Start of Records
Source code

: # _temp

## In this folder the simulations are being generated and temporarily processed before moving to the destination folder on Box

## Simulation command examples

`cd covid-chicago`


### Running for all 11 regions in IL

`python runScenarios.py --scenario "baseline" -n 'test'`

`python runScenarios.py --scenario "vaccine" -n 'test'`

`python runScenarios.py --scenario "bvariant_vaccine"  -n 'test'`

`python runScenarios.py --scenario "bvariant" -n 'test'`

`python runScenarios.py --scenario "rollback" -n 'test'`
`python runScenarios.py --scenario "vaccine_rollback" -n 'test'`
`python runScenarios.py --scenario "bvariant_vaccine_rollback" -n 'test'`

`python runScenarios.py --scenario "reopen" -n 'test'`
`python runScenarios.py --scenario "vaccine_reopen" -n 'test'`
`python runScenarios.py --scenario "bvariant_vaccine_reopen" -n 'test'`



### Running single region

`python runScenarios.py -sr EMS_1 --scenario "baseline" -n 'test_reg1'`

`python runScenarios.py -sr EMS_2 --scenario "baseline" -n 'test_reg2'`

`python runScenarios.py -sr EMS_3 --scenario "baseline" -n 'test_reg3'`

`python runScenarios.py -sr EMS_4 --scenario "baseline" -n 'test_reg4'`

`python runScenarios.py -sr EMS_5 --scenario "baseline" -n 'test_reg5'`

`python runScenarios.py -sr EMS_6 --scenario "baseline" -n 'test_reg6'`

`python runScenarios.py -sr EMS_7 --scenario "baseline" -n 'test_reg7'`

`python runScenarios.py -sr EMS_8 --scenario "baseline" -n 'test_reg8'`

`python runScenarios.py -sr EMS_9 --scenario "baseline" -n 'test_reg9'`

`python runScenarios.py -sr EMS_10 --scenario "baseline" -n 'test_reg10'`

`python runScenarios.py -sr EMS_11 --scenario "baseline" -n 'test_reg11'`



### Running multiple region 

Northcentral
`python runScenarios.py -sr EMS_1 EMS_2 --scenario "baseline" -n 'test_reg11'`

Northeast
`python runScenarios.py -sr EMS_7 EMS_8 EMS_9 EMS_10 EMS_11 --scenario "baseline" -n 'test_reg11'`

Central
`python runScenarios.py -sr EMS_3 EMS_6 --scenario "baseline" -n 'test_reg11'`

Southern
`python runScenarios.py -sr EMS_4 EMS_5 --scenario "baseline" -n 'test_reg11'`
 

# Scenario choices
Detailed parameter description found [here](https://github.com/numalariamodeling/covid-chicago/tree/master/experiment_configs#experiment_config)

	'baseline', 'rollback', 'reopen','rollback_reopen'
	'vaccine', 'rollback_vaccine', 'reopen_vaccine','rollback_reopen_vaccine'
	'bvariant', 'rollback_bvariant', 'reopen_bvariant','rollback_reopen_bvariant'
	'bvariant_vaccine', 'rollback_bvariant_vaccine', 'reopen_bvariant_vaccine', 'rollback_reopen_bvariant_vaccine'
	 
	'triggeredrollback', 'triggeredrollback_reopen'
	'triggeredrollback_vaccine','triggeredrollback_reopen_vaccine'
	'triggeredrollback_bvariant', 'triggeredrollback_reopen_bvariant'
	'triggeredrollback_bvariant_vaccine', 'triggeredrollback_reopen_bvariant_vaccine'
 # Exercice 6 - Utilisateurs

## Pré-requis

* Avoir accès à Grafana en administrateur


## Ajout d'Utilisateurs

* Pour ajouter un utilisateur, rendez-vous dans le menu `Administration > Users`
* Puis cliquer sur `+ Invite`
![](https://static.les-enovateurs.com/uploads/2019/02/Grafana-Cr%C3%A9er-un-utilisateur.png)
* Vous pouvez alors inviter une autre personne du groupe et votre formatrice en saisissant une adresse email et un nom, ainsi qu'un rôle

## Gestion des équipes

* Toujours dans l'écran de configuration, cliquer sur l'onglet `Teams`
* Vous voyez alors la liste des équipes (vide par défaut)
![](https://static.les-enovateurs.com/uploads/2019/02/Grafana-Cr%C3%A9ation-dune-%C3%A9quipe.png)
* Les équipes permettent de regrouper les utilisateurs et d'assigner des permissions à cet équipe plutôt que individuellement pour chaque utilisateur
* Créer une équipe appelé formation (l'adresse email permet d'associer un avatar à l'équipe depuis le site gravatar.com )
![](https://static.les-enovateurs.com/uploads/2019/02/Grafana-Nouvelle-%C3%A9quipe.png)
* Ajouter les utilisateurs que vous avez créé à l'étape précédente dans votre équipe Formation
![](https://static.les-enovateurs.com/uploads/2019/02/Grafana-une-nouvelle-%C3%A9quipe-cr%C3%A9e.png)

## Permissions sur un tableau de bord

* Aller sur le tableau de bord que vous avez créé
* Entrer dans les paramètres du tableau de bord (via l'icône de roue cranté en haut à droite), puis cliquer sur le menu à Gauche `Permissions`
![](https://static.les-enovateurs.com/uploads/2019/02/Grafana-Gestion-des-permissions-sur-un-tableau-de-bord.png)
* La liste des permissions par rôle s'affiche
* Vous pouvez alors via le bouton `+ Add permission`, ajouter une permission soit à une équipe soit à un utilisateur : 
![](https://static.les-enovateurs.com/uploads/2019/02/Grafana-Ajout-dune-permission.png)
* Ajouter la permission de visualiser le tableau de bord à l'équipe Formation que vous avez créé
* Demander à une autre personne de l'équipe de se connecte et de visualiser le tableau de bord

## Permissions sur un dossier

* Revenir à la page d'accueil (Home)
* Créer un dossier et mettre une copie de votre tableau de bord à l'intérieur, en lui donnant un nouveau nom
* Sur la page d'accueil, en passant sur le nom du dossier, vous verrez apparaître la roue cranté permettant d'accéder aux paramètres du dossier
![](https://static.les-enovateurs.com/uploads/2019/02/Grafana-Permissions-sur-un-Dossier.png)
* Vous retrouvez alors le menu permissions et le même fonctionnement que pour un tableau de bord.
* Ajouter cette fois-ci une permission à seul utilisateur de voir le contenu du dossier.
End of Records
**Exercise brief:** Look above for lines with the word "liste" and copy them all.

**Result of the task:**
* Vous voyez alors la liste des équipes (vide par défaut)
* La liste des permissions par rôle s'affiche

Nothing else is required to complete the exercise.